→ **WHAT YOU HAVE TO DO**:
In this material, which lines include the string "width"? Show them.

→ **RECORDS FOR THE TASK**:
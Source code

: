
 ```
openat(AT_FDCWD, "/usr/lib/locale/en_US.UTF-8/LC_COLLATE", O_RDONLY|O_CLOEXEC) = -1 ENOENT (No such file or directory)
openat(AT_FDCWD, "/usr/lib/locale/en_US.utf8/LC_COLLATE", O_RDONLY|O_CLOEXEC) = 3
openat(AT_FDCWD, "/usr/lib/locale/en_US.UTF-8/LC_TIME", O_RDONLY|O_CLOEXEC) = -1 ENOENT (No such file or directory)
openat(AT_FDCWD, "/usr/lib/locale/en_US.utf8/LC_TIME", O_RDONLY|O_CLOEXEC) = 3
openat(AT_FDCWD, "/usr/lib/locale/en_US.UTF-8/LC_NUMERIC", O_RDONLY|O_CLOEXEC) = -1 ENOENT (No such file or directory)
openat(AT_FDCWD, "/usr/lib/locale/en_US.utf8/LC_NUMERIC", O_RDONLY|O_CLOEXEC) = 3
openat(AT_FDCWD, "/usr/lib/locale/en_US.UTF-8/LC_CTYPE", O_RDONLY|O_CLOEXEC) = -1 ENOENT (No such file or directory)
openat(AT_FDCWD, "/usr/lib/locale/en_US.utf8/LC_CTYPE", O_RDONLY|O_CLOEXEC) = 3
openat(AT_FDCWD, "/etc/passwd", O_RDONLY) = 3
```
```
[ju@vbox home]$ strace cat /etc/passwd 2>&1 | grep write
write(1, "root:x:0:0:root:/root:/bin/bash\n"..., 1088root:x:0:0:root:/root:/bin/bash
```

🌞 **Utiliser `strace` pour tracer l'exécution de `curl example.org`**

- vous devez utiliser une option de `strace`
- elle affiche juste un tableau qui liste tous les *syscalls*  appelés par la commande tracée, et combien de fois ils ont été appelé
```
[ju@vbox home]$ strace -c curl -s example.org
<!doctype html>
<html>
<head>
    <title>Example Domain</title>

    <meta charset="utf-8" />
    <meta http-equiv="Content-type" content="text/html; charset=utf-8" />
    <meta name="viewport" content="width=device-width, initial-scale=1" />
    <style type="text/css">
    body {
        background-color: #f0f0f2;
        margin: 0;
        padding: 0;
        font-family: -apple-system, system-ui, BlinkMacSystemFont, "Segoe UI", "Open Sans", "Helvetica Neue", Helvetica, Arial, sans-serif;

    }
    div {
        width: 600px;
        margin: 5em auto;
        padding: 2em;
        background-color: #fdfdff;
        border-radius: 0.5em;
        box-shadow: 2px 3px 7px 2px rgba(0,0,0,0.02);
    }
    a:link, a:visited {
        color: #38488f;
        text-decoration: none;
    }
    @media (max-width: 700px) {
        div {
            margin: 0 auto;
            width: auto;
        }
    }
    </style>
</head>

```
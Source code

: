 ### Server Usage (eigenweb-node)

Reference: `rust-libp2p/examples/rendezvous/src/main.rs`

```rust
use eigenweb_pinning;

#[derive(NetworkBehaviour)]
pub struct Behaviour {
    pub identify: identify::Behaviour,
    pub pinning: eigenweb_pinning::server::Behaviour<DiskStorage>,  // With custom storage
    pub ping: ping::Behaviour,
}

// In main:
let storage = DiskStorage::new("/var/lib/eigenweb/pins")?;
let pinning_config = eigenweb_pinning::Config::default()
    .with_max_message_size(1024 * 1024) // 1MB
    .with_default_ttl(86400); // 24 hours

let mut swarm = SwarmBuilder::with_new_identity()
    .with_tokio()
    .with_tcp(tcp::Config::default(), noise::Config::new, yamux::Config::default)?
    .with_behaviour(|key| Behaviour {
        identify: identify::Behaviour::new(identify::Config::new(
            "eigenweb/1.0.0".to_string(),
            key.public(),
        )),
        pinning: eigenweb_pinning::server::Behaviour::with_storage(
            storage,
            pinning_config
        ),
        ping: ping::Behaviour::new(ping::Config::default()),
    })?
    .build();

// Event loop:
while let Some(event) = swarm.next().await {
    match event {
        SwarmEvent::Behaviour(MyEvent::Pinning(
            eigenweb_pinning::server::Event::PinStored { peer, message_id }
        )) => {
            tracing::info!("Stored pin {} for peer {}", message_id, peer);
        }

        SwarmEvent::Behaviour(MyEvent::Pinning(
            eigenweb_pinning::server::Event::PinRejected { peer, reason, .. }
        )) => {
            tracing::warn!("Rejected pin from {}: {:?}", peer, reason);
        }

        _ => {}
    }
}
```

→ **SOLUTION**:
    <meta name="viewport" content="width=device-width, initial-scale=1" />
        width: 600px;
    @media (max-width: 700px) {
            width: auto;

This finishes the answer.